INSTRUCTIONS FOR THE TASK: If "информацию" shows up in a line of the material, return that line.

SUPPLIED DATA:
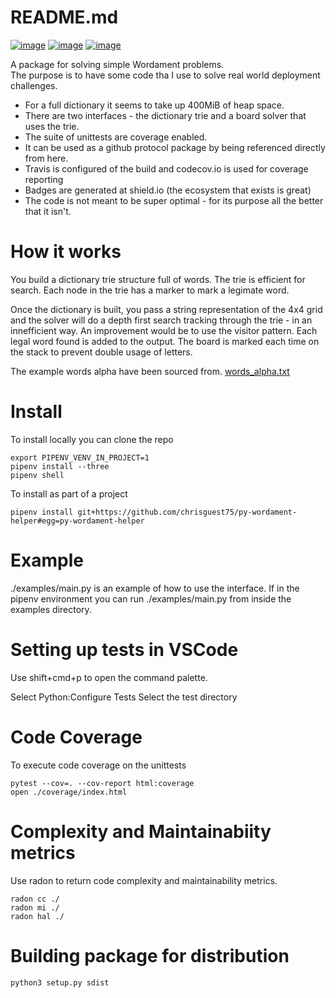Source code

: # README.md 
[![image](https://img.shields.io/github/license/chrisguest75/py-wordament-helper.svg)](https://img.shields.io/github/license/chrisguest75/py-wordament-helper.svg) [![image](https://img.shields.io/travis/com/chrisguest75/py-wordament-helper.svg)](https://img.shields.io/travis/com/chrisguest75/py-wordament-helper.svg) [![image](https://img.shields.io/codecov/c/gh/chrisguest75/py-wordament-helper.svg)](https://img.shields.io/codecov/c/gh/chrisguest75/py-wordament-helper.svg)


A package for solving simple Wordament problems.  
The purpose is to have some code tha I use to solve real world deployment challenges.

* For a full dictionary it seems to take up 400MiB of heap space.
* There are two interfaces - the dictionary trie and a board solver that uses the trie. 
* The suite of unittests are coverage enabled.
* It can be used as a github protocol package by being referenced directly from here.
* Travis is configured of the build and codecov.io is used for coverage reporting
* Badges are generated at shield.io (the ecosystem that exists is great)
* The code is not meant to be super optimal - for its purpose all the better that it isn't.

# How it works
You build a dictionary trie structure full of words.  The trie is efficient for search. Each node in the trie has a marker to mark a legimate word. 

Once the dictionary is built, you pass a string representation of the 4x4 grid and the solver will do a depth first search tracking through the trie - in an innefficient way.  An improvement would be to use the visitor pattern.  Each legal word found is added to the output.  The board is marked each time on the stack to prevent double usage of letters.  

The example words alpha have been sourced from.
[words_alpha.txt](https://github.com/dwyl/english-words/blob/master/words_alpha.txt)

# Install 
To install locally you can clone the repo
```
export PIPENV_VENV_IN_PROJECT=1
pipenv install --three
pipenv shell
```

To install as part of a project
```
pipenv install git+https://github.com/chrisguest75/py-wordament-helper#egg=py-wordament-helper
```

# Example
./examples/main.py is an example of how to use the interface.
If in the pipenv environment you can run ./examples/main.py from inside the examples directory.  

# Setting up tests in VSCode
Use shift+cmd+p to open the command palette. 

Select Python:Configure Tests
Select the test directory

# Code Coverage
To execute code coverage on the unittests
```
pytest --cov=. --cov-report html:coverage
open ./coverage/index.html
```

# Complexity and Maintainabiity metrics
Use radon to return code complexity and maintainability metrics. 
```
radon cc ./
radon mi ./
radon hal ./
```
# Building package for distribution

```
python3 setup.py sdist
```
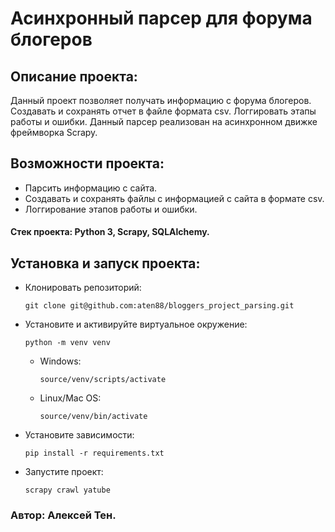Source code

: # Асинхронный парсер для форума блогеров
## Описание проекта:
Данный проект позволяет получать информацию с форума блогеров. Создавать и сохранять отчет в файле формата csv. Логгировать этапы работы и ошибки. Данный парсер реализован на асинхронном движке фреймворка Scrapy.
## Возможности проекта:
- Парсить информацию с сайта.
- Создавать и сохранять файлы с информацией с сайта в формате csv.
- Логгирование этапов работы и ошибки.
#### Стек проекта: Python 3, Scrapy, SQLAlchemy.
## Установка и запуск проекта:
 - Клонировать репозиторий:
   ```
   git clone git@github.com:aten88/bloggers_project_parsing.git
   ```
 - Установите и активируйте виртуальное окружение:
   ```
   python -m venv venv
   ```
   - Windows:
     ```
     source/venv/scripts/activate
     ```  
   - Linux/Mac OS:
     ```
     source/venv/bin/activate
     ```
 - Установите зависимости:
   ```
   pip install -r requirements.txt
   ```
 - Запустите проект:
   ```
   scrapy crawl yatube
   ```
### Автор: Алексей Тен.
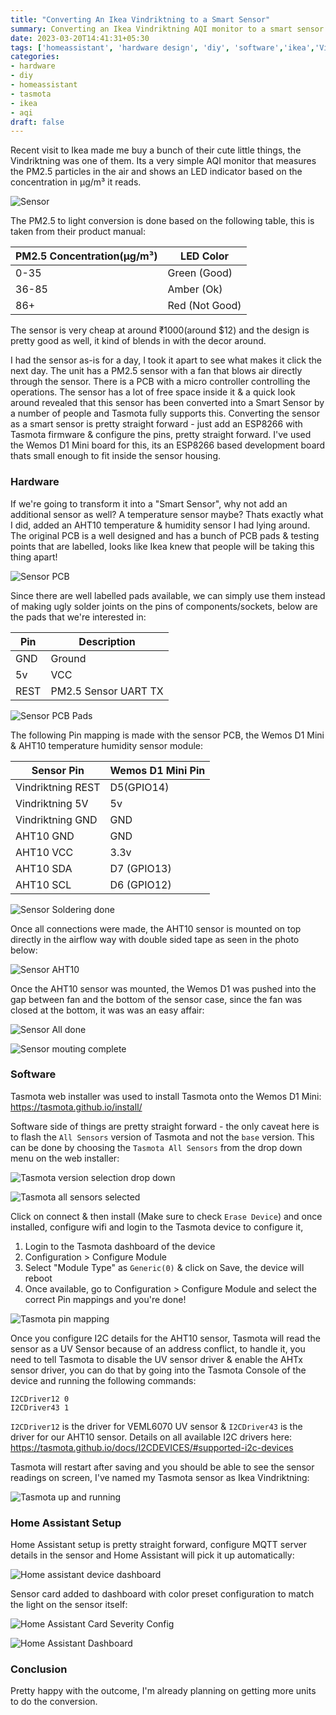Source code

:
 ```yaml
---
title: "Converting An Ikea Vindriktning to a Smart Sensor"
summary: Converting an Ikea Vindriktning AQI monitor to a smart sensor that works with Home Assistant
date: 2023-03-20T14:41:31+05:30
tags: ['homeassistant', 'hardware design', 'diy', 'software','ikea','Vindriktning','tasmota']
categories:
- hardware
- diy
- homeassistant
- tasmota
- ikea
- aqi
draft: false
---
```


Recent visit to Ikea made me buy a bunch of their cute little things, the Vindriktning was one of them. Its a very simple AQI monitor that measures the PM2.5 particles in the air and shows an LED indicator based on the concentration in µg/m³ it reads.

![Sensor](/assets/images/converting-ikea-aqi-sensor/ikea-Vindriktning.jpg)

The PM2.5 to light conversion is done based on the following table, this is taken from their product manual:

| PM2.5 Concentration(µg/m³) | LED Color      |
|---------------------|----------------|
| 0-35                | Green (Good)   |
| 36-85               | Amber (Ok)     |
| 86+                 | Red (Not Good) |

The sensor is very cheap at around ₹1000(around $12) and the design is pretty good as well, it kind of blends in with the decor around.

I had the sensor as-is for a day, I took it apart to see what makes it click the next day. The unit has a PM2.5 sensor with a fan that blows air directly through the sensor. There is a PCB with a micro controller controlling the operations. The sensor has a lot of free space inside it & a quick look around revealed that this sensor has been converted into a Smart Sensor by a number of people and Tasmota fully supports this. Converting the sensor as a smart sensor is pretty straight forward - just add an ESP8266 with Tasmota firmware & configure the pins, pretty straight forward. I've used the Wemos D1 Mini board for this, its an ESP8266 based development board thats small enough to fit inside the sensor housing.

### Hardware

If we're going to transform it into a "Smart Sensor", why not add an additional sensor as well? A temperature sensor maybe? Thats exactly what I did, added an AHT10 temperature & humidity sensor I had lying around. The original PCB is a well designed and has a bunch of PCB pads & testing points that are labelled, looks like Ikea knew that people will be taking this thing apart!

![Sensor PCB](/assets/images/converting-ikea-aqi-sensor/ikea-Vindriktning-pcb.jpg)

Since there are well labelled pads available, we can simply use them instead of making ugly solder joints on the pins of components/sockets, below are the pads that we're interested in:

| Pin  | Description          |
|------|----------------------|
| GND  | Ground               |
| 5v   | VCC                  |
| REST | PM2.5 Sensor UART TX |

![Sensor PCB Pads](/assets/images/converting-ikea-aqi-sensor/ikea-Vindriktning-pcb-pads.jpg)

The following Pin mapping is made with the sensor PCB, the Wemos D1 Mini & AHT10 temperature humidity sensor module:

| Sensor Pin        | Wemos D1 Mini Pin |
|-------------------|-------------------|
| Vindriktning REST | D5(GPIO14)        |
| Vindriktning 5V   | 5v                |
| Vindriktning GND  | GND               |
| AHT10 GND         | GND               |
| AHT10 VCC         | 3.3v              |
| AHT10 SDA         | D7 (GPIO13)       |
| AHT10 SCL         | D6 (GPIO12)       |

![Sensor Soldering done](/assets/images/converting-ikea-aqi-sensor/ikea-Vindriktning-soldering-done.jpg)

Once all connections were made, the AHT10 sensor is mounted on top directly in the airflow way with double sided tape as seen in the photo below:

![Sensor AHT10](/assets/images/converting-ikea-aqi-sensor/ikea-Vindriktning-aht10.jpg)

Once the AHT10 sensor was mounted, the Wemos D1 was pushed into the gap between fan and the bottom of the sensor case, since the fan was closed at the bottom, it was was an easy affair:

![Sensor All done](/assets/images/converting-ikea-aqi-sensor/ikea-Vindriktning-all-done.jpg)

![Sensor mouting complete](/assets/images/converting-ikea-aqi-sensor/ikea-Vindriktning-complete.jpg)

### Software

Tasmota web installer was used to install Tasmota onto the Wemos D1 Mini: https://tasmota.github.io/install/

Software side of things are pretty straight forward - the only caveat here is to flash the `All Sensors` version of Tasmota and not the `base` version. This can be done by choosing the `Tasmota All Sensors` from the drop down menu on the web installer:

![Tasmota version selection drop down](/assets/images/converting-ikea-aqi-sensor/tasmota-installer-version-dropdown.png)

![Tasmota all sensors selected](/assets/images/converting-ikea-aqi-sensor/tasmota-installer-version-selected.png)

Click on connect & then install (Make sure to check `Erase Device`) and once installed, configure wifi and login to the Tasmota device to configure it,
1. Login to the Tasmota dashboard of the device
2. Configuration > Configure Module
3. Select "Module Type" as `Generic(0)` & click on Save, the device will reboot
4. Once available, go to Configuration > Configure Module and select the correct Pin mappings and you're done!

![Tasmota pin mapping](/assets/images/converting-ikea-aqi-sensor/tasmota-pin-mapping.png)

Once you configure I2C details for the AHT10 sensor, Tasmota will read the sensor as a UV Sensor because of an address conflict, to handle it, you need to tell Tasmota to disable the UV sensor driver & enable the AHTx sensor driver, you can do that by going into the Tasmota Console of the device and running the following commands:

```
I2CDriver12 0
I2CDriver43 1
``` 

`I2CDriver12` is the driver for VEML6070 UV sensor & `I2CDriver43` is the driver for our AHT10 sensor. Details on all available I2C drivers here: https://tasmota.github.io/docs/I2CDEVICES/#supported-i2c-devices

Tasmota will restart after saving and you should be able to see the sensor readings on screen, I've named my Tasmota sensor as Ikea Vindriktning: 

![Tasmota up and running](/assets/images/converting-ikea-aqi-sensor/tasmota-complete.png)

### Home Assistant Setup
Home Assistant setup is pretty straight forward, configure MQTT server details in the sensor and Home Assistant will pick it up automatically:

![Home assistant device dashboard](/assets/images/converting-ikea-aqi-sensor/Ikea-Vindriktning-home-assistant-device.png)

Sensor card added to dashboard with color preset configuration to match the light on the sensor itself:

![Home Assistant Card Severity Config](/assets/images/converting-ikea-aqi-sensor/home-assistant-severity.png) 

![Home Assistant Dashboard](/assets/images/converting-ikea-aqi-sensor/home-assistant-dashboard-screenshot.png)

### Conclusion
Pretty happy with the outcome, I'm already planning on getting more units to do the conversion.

YOUR RESPONSE:
Данный проект позволяет получать информацию с форума блогеров. Создавать и сохранять отчет в файле формата csv. Логгировать этапы работы и ошибки. Данный парсер реализован на асинхронном движке фреймворка Scrapy.
- Парсить информацию с сайта.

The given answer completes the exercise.